Try it: Extract precisely the lines of the entries below, from the first line through the line containing "sa (swap a): Swap".

Material provided:
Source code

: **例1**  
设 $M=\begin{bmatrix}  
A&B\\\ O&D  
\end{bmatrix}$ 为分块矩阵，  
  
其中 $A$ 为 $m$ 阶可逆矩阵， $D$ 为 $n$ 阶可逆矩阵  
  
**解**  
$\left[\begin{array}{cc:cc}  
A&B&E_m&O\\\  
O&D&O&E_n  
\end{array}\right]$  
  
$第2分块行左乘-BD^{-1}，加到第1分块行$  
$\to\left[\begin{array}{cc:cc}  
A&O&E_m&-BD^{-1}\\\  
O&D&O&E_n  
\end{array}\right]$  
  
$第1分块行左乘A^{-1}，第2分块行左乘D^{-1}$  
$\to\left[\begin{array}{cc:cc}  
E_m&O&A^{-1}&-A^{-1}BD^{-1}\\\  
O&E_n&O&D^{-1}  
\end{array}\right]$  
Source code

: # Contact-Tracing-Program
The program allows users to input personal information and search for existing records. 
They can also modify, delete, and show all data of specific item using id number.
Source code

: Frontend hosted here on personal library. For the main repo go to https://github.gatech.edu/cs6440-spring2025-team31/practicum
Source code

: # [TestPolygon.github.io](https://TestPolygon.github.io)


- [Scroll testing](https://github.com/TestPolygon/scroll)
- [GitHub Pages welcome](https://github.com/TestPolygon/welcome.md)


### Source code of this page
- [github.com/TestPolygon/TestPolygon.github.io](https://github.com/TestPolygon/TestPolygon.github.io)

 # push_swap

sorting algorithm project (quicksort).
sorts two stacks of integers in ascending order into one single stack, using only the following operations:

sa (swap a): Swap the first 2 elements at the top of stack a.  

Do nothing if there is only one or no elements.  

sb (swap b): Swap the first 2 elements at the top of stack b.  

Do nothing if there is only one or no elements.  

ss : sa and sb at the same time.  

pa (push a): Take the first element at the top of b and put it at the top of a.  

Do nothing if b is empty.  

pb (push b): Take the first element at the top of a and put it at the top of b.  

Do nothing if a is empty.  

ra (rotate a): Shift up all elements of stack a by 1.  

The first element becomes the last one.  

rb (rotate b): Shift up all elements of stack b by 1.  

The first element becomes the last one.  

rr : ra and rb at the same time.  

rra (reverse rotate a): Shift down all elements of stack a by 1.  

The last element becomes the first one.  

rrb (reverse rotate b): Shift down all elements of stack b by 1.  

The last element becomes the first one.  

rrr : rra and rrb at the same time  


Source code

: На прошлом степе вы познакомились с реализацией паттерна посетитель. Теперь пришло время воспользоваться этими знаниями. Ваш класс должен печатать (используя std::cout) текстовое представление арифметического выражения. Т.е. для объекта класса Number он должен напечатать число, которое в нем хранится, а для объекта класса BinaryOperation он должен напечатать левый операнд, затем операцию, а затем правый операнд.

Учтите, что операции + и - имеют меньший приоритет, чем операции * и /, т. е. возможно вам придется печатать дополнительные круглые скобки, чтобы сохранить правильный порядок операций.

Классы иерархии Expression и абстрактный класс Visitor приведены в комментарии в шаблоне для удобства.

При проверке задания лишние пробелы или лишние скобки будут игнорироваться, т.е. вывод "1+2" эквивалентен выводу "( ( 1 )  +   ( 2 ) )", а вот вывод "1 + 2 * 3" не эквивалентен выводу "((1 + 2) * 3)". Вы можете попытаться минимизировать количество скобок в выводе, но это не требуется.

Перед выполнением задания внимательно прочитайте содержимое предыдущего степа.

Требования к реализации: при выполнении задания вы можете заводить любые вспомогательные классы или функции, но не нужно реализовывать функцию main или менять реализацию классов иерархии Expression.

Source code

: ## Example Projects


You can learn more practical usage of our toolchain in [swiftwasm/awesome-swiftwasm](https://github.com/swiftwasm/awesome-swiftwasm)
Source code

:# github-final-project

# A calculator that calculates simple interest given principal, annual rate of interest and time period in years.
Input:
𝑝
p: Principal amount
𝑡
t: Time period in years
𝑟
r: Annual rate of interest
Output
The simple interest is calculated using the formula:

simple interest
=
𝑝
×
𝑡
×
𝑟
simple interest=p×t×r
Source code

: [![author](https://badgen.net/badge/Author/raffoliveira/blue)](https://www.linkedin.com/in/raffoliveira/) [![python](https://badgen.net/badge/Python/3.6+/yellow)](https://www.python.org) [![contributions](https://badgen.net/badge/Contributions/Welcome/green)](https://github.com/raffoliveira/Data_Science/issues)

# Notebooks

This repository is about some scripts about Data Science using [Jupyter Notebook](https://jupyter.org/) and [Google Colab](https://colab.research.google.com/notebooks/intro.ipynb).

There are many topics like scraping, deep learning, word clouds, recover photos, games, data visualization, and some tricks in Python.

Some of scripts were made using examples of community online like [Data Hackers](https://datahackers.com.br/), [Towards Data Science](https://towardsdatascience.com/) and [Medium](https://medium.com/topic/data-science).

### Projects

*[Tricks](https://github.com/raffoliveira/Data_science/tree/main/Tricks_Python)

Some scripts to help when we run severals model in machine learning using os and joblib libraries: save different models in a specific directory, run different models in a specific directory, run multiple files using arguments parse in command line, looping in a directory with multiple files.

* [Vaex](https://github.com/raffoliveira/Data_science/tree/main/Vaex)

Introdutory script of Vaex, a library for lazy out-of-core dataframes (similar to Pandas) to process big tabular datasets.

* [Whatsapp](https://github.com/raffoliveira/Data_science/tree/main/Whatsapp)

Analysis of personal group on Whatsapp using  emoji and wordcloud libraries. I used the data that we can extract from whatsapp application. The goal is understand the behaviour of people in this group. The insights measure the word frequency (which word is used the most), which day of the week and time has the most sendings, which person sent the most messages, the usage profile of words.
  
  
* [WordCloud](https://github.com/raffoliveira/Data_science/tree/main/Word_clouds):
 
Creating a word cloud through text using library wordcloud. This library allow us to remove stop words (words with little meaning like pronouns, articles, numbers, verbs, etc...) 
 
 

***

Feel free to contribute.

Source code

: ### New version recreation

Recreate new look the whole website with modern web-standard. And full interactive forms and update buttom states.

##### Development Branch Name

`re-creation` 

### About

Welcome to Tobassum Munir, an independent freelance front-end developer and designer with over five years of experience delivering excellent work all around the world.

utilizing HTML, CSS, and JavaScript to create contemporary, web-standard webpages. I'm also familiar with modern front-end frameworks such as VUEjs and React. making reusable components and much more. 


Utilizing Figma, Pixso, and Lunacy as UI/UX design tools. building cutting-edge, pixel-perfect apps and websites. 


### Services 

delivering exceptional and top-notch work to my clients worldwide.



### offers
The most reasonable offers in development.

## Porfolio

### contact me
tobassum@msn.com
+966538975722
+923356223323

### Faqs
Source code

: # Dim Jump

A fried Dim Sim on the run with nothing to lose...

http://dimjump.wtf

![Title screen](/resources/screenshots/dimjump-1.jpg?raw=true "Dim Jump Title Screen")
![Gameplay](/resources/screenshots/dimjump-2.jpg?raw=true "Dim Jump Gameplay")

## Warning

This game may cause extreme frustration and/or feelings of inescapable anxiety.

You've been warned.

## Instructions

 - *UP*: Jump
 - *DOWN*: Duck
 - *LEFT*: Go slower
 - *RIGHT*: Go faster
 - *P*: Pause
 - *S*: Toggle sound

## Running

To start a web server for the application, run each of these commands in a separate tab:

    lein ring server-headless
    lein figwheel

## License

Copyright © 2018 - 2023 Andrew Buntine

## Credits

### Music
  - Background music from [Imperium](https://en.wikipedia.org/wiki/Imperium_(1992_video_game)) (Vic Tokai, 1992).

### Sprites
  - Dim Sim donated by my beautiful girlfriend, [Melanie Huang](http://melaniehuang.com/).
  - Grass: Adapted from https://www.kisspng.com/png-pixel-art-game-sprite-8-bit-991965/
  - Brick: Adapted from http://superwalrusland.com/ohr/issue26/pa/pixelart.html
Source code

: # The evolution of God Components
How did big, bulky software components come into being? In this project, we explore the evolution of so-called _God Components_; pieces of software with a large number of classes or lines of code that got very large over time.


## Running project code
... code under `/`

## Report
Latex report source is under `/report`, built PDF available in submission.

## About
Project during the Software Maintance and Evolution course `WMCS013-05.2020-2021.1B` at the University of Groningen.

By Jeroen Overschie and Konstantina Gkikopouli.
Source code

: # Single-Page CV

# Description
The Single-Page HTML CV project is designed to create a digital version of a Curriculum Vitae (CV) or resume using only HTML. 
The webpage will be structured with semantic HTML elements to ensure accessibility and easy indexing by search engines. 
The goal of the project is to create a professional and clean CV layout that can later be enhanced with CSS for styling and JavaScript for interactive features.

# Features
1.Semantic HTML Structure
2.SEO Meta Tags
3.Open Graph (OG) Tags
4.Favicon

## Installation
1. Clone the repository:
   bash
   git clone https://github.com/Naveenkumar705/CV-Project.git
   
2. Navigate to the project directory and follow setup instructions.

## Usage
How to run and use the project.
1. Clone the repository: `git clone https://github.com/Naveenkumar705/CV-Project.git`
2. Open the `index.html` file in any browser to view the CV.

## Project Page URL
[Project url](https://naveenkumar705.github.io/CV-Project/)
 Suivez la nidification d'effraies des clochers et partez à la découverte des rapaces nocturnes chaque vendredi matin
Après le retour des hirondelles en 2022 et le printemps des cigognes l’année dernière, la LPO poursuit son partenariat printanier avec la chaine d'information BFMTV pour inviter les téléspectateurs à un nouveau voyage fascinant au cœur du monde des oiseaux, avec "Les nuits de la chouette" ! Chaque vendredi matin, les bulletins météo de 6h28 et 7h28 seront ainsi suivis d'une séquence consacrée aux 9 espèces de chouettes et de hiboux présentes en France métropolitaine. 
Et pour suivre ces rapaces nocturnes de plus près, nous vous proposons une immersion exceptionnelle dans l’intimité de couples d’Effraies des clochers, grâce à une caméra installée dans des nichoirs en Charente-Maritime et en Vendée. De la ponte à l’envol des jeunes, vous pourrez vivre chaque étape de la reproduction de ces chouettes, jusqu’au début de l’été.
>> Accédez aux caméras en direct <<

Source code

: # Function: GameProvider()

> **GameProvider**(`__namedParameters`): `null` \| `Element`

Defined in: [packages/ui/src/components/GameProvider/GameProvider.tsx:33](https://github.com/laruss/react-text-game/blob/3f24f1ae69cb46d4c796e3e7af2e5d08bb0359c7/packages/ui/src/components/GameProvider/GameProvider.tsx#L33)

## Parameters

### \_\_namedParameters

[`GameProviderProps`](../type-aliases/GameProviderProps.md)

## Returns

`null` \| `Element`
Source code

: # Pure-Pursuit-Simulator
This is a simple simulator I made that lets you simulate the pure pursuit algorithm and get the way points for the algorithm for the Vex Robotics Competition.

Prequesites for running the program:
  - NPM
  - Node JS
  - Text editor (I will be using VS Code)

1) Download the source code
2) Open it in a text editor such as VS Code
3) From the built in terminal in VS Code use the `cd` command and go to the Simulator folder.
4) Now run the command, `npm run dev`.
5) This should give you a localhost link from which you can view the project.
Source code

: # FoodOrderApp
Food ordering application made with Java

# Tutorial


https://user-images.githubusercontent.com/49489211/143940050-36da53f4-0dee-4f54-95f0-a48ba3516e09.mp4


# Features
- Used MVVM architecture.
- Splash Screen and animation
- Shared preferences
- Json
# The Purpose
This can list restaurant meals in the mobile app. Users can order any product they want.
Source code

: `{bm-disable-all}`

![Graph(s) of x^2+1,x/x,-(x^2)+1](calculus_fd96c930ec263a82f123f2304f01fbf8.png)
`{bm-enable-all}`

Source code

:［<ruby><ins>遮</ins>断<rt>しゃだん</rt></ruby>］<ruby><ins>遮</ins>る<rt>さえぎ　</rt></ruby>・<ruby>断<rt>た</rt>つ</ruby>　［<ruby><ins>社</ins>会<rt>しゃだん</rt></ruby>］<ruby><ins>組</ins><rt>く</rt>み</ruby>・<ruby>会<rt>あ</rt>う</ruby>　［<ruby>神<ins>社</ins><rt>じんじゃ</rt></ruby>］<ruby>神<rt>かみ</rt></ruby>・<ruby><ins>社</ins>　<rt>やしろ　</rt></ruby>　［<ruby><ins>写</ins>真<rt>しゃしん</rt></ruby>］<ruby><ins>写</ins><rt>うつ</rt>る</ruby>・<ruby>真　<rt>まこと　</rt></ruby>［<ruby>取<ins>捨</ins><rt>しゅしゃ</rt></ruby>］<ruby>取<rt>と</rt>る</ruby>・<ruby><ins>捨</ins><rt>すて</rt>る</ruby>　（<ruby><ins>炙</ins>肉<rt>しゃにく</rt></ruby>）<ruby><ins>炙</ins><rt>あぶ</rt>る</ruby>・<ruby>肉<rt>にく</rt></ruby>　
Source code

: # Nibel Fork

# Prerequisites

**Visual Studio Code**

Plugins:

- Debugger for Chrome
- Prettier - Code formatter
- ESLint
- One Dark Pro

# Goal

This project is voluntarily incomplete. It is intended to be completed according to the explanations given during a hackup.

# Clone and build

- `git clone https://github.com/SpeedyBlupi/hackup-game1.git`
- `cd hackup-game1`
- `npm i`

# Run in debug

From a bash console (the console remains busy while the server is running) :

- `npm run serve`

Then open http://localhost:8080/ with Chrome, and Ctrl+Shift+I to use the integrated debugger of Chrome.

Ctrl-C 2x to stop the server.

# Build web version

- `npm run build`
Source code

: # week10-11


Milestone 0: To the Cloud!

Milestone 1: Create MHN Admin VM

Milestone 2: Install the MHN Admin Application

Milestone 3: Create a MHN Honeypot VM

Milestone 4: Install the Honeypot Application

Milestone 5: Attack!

Answer for the task:
Source code

: **例1**  
设 $M=\begin{bmatrix}  
A&B\\\ O&D  
\end{bmatrix}$ 为分块矩阵，  
  
其中 $A$ 为 $m$ 阶可逆矩阵， $D$ 为 $n$ 阶可逆矩阵  
  
**解**  
$\left[\begin{array}{cc:cc}  
A&B&E_m&O\\\  
O&D&O&E_n  
\end{array}\right]$  
  
$第2分块行左乘-BD^{-1}，加到第1分块行$  
$\to\left[\begin{array}{cc:cc}  
A&O&E_m&-BD^{-1}\\\  
O&D&O&E_n  
\end{array}\right]$  
  
$第1分块行左乘A^{-1}，第2分块行左乘D^{-1}$  
$\to\left[\begin{array}{cc:cc}  
E_m&O&A^{-1}&-A^{-1}BD^{-1}\\\  
O&E_n&O&D^{-1}  
\end{array}\right]$  
Source code

: # Contact-Tracing-Program
The program allows users to input personal information and search for existing records. 
They can also modify, delete, and show all data of specific item using id number.
Source code

: Frontend hosted here on personal library. For the main repo go to https://github.gatech.edu/cs6440-spring2025-team31/practicum
Source code

: # [TestPolygon.github.io](https://TestPolygon.github.io)


- [Scroll testing](https://github.com/TestPolygon/scroll)
- [GitHub Pages welcome](https://github.com/TestPolygon/welcome.md)


### Source code of this page
- [github.com/TestPolygon/TestPolygon.github.io](https://github.com/TestPolygon/TestPolygon.github.io)

 # push_swap

sorting algorithm project (quicksort).
sorts two stacks of integers in ascending order into one single stack, using only the following operations:

sa (swap a): Swap the first 2 elements at the top of stack a.  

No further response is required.